### Required work
Only the lines from the one with "- Visual reports" through the end of the data are wanted, copied exactly.

### Data excerpts
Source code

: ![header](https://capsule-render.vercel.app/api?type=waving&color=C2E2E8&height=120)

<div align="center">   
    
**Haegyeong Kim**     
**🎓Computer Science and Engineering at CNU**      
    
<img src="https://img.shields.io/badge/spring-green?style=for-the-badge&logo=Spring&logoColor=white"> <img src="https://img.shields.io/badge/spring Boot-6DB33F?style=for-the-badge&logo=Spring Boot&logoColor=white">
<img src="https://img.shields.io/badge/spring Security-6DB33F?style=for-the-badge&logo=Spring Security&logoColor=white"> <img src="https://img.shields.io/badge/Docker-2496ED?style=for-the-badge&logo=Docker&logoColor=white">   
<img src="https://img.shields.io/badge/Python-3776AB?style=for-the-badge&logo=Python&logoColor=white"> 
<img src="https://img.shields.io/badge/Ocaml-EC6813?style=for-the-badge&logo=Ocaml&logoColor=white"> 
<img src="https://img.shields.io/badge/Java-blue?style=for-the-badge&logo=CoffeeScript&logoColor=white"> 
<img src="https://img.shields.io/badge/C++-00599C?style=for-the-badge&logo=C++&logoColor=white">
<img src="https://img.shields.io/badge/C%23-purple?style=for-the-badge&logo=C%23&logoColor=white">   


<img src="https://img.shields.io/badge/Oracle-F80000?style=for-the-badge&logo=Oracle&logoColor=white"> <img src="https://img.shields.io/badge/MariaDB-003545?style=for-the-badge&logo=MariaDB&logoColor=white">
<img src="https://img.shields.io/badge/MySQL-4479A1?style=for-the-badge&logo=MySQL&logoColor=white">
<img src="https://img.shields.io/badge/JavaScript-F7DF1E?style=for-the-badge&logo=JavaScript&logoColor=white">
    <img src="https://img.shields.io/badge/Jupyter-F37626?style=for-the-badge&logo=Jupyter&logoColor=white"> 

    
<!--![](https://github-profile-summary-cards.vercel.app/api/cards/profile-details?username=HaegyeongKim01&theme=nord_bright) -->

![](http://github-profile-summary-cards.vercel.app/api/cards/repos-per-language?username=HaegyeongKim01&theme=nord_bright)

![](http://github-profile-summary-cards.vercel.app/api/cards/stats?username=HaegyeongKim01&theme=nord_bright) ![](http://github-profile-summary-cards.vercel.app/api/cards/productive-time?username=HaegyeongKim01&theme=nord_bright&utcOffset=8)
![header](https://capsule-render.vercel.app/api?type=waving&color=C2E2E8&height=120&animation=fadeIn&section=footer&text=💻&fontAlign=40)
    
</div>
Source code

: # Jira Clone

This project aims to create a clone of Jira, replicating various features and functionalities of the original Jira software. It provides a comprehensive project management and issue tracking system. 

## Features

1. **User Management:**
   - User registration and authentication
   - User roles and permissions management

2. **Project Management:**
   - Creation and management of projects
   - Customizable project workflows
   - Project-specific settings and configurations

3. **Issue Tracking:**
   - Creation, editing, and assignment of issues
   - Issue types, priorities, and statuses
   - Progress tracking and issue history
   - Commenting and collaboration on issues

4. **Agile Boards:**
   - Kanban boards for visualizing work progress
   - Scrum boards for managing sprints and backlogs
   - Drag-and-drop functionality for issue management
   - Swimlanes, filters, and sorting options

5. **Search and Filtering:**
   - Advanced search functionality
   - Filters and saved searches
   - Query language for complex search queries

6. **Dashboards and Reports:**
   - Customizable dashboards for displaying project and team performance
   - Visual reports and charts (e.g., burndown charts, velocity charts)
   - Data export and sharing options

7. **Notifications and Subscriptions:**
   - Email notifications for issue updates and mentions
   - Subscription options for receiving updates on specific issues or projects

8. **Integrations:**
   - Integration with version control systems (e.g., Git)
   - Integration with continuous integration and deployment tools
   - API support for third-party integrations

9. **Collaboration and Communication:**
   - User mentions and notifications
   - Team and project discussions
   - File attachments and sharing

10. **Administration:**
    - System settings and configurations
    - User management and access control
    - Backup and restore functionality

### Output of the task
   - Visual reports and charts (e.g., burndown charts, velocity charts)
   - Data export and sharing options

7. **Notifications and Subscriptions:**
   - Email notifications for issue updates and mentions
   - Subscription options for receiving updates on specific issues or projects

8. **Integrations:**
   - Integration with version control systems (e.g., Git)
   - Integration with continuous integration and deployment tools
   - API support for third-party integrations

9. **Collaboration and Communication:**
   - User mentions and notifications
   - Team and project discussions
   - File attachments and sharing

10. **Administration:**
    - System settings and configurations
    - User management and access control
    - Backup and restore functionality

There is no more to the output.